» **DIRECTIONS FOR THIS TASK**
What is the number of lines in the entries that contain the word "guardianship"? Reply with that number only.

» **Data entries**

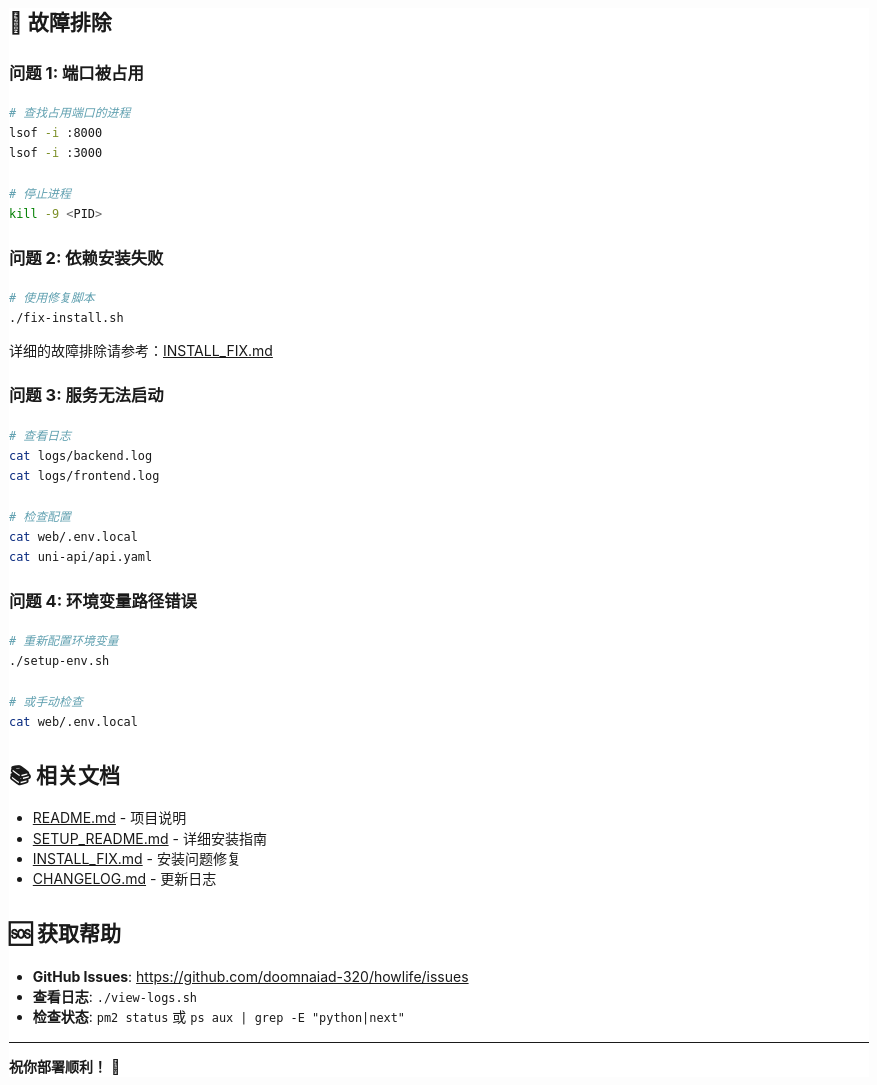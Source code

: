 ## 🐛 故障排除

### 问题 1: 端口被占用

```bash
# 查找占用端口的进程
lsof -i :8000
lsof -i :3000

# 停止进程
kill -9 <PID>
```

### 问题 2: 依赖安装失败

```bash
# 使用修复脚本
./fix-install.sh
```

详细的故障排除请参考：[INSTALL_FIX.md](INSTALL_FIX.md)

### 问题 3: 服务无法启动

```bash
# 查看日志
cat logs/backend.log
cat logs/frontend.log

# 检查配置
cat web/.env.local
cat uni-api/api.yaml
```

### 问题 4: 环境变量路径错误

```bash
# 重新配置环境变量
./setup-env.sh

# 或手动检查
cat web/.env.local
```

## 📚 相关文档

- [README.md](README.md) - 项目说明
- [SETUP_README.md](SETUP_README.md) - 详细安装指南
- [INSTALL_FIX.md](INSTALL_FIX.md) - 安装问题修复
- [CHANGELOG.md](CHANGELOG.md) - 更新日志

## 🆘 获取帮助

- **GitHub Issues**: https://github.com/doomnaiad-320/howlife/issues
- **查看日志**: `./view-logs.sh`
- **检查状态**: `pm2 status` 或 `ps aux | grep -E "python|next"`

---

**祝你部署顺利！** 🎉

* * *

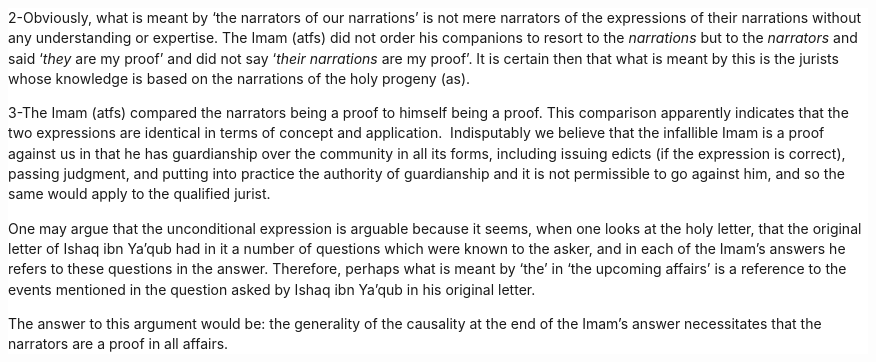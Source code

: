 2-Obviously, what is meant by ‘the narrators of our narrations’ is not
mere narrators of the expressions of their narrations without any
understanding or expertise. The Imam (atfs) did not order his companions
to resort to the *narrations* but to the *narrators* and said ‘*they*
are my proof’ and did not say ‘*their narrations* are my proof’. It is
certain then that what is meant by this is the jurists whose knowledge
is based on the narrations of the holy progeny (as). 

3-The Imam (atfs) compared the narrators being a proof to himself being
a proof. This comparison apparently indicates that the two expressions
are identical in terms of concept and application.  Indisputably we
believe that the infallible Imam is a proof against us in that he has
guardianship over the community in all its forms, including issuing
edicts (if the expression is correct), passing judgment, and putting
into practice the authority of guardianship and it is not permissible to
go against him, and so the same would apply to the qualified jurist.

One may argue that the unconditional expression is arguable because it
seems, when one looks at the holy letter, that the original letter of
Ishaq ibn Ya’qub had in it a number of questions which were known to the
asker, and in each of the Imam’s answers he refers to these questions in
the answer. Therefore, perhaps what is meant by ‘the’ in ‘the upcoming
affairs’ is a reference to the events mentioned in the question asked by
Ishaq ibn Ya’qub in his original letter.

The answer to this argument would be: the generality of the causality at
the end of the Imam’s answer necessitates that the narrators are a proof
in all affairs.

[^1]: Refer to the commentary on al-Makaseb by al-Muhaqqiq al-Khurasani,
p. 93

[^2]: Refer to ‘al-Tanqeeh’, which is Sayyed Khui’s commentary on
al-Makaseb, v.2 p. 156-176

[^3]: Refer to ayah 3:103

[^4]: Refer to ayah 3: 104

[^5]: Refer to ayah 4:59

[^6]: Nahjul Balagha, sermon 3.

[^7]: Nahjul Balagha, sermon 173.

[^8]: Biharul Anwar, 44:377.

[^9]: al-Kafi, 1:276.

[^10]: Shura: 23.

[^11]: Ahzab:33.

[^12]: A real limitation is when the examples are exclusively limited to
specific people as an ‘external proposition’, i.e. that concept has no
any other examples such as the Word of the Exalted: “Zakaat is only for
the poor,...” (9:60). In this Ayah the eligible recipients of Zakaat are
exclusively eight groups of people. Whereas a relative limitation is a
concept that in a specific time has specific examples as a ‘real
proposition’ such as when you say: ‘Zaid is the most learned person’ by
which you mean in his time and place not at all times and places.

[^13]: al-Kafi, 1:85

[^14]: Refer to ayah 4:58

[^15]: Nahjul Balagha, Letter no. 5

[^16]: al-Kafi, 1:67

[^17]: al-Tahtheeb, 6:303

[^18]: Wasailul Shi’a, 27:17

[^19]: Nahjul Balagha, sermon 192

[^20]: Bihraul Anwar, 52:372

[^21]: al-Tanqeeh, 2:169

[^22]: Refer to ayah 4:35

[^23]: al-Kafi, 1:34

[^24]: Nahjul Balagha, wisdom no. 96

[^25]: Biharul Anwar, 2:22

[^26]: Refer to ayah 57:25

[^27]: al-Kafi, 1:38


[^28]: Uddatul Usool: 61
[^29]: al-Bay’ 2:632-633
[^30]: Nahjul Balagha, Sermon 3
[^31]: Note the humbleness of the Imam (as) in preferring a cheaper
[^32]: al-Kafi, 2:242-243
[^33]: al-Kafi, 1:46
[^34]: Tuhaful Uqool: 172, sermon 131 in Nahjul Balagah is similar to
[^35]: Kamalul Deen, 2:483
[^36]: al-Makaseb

--

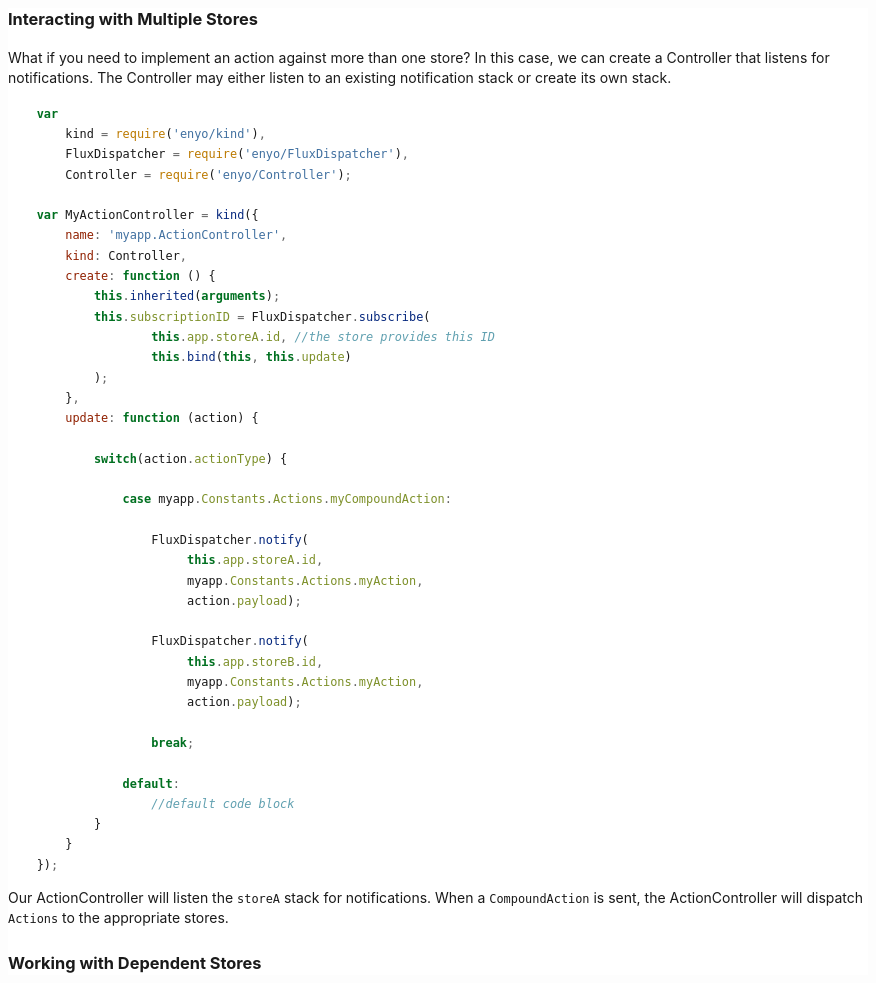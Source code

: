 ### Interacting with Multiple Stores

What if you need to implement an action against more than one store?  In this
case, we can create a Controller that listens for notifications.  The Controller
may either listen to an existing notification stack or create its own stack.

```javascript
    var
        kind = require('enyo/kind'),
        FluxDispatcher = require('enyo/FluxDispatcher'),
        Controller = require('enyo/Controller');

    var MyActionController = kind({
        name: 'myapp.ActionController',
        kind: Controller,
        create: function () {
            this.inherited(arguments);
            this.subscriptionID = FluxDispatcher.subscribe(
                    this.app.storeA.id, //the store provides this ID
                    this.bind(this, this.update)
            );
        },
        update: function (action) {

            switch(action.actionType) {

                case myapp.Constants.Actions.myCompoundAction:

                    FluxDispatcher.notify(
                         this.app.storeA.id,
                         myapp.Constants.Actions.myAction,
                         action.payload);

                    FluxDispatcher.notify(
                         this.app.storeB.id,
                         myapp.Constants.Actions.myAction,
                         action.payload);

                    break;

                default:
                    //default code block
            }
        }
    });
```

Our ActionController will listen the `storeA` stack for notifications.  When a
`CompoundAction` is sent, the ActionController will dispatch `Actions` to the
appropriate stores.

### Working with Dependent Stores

» **ANSWER FOR THE TASK**
2